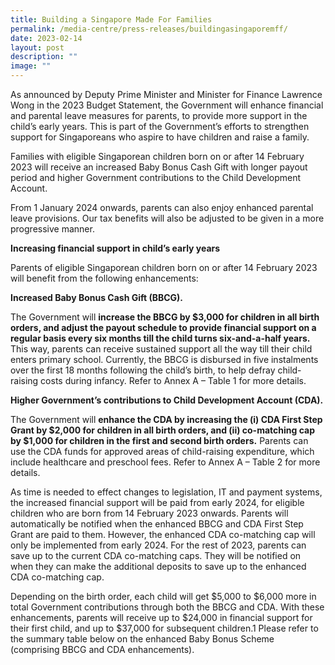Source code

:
 ```yaml
---
title: Building a Singapore Made For Families
permalink: /media-centre/press-releases/buildingasingaporemff/
date: 2023-02-14
layout: post
description: ""
image: ""
---
```

As announced by Deputy Prime Minister and Minister for Finance Lawrence Wong in the 2023 Budget Statement, the Government will enhance financial and parental leave measures for parents, to provide more support in the child’s early years. This is part of the Government’s efforts to strengthen support for Singaporeans who aspire to have children and raise a family.

Families with eligible Singaporean children born on or after 14 February 2023 will receive an increased Baby Bonus Cash Gift with longer payout period and higher Government contributions to the Child Development Account.

From 1 January 2024 onwards, parents can also enjoy enhanced parental leave provisions. Our tax benefits will also be adjusted to be given in a more progressive manner.

**Increasing financial support in child’s early years**

Parents of eligible Singaporean children born on or after 14 February 2023 will benefit from the following enhancements:

**Increased Baby Bonus Cash Gift (BBCG).** 

The Government will **increase the BBCG by $3,000 for children in all birth orders, and adjust the payout schedule to provide financial support on a regular basis every six months till the child turns six-and-a-half years.** This way, parents can receive sustained support all the way till their child enters primary school. Currently, the BBCG is disbursed in five instalments over the first 18 months following the child’s birth, to help defray child-raising costs during infancy. Refer to Annex A – Table 1 for more details.

**Higher Government’s contributions to Child Development Account (CDA).** 

The Government will **enhance the CDA by increasing the (i) CDA First Step Grant by $2,000 for children in all birth orders, and (ii) co-matching cap by $1,000 for children in the first and second birth orders.** Parents can use the CDA funds for approved areas of child-raising expenditure, which include healthcare and preschool fees. Refer to Annex A – Table 2 for more details.

As time is needed to effect changes to legislation, IT and payment systems, the increased financial support will be paid from early 2024, for eligible children who are born from 14 February 2023 onwards. Parents will automatically be notified when the enhanced BBCG and CDA First Step Grant are paid to them. However, the enhanced CDA co-matching cap will only be implemented from early 2024. For the rest of 2023, parents can save up to the current CDA co-matching caps. They will be notified on when they can make the additional deposits to save up to the enhanced CDA co-matching cap. 

Depending on the birth order, each child will get $5,000 to $6,000 more in total Government contributions through both the BBCG and CDA. With these enhancements, parents will receive up to $24,000 in financial support for their first child, and up to $37,000 for subsequent children.1 Please refer to the summary table below on the enhanced Baby Bonus Scheme (comprising BBCG and CDA enhancements).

+===+

> ACTIVITY:
The material above must be reproduced line for line, with the images omitted.

> SOLVED PROBLEM:
Source code

:
 ```yaml
---
title: Building a Singapore Made For Families
permalink: /media-centre/press-releases/buildingasingaporemff/
date: 2023-02-14
layout: post
description: ""
image: ""
---
```

As announced by Deputy Prime Minister and Minister for Finance Lawrence Wong in the 2023 Budget Statement, the Government will enhance financial and parental leave measures for parents, to provide more support in the child’s early years. This is part of the Government’s efforts to strengthen support for Singaporeans who aspire to have children and raise a family.

Families with eligible Singaporean children born on or after 14 February 2023 will receive an increased Baby Bonus Cash Gift with longer payout period and higher Government contributions to the Child Development Account.

From 1 January 2024 onwards, parents can also enjoy enhanced parental leave provisions. Our tax benefits will also be adjusted to be given in a more progressive manner.

**Increasing financial support in child’s early years**

Parents of eligible Singaporean children born on or after 14 February 2023 will benefit from the following enhancements:

**Increased Baby Bonus Cash Gift (BBCG).** 

The Government will **increase the BBCG by $3,000 for children in all birth orders, and adjust the payout schedule to provide financial support on a regular basis every six months till the child turns six-and-a-half years.** This way, parents can receive sustained support all the way till their child enters primary school. Currently, the BBCG is disbursed in five instalments over the first 18 months following the child’s birth, to help defray child-raising costs during infancy. Refer to Annex A – Table 1 for more details.

**Higher Government’s contributions to Child Development Account (CDA).** 

The Government will **enhance the CDA by increasing the (i) CDA First Step Grant by $2,000 for children in all birth orders, and (ii) co-matching cap by $1,000 for children in the first and second birth orders.** Parents can use the CDA funds for approved areas of child-raising expenditure, which include healthcare and preschool fees. Refer to Annex A – Table 2 for more details.

As time is needed to effect changes to legislation, IT and payment systems, the increased financial support will be paid from early 2024, for eligible children who are born from 14 February 2023 onwards. Parents will automatically be notified when the enhanced BBCG and CDA First Step Grant are paid to them. However, the enhanced CDA co-matching cap will only be implemented from early 2024. For the rest of 2023, parents can save up to the current CDA co-matching caps. They will be notified on when they can make the additional deposits to save up to the enhanced CDA co-matching cap. 

Depending on the birth order, each child will get $5,000 to $6,000 more in total Government contributions through both the BBCG and CDA. With these enhancements, parents will receive up to $24,000 in financial support for their first child, and up to $37,000 for subsequent children.1 Please refer to the summary table below on the enhanced Baby Bonus Scheme (comprising BBCG and CDA enhancements).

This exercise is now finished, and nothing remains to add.